We are first introduced to suave Agent Argylle (Henry Cavill) who is every aspect of Bond from the suit and turtleneck to cool gadgets. But this is likely the closest Cavill will be getting to 00 status, oozing charm and joie de vivre but sporting a dreadful flat top haircut that makes him look like a five-year old sugared up on blue Smarties.
Then we’ve got a stereotypical femme fatale (Dua Lipa) in the sexiest, glittery dress imaginable, her beefy henchmen and a chase sequence across a Greek island as Argylle searches for ‘the master key’ which will expose the devious doings of The Division, whatever that is.
Then suddenly, we’re in a book shop. Everything you’ve just seen is total fiction from the mind of meek author Elly Conway (Bryce Dallas Howard). She’s been writing the Argylle series for many years and this particular story is set to be its conclusion.
On a train, accompanied by a cat she keeps stuffed in a backpack (you think that’s unlikely? Wait for what’s coming), she is saved from a group of hired assassins by Aidan (Sam Rockwell) who reveals himself as a spy working to take down The Division, which is real, and that her books are all factual, revealing future details.
So begins a journey across the globe in which the duo are guided by a sort of Q character Solomon (Samuel L Jackson). The ensemble cast includes Catherine O’ Hara as Elly’s ‘Mom’, Bryan Cranston as a devious Blofield-esque baddie, John Cena, Richard E. Grant and many, many more.

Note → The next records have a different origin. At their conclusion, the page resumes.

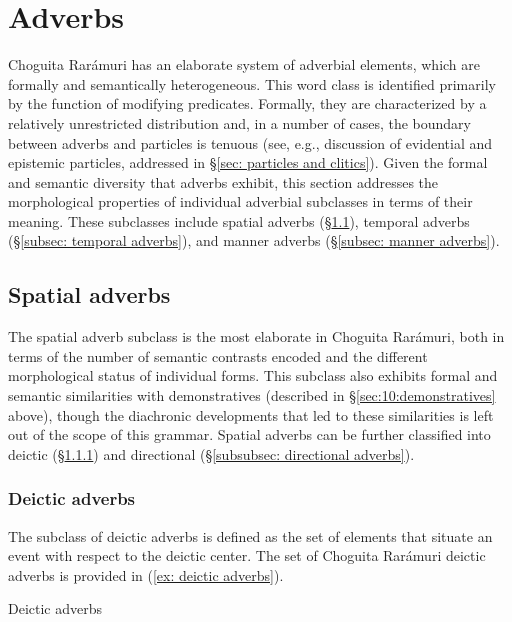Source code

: \z



\section{Adverbs}
\label{sec: adverbs}

Choguita Rarámuri has an elaborate system of adverbial elements, which are formally and semantically heterogeneous. This word class is identified primarily by the function of modifying predicates. Formally, they are characterized by a relatively unrestricted distribution and, in a number of cases, the boundary between adverbs and particles is tenuous (see, e.g., discussion of evidential and epistemic particles, addressed in §\ref{sec: particles and clitics}). Given the formal and semantic diversity that adverbs exhibit, this section addresses the morphological properties of individual adverbial subclasses in terms of their meaning. These subclasses include spatial adverbs (§\ref{subsec: spatial adverbs}), temporal adverbs (§\ref{subsec: temporal adverbs}), and manner adverbs (§\ref{subsec: manner adverbs}).

\subsection{Spatial adverbs}
\label{subsec: spatial adverbs}

The spatial adverb subclass is the most elaborate in Choguita Rarámuri, both in terms of the number of semantic contrasts encoded and the different morphological status of individual forms. This subclass also exhibits formal and semantic similarities with demonstratives (described in §\ref{sec:10:demonstratives} above), though the diachronic developments that led to these similarities is left out of the scope of this grammar. Spatial adverbs can be further classified into deictic (§\ref{subsubsec: deictic adverbs}) and directional (§\ref{subsubsec: directional adverbs}).

\subsubsection{Deictic adverbs}
\label{subsubsec: deictic adverbs}

The subclass of deictic adverbs is defined as the set of elements that situate an event with respect to the deictic center. The set of Choguita Rarámuri deictic adverbs is provided in (\ref{ex: deictic adverbs}).

\ea\label{ex: deictic adverbs}
{Deictic adverbs}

Was it the script that drew this collection of famous faces to join this project? Very doubtful. The dialogue is weak, but the actors really try to work with what they’ve got and it just about manages to pass as funny, maybe even snappy, from time to time.
Perhaps the most disappointing aspect of the film, however, is Vaughn’s biggest twist, which of course closes this story and opens a can of worms to what the director probably believes might be huge but is actually an inflated mess with no logic.
Take a peek at the ending of his last film and you might get an inkling of what I mean.
Strong in its cast, Argylle unfortunately misses the target by a mile and has as much fun as Tom Cruise leaping from a rooftop and breaking his leg.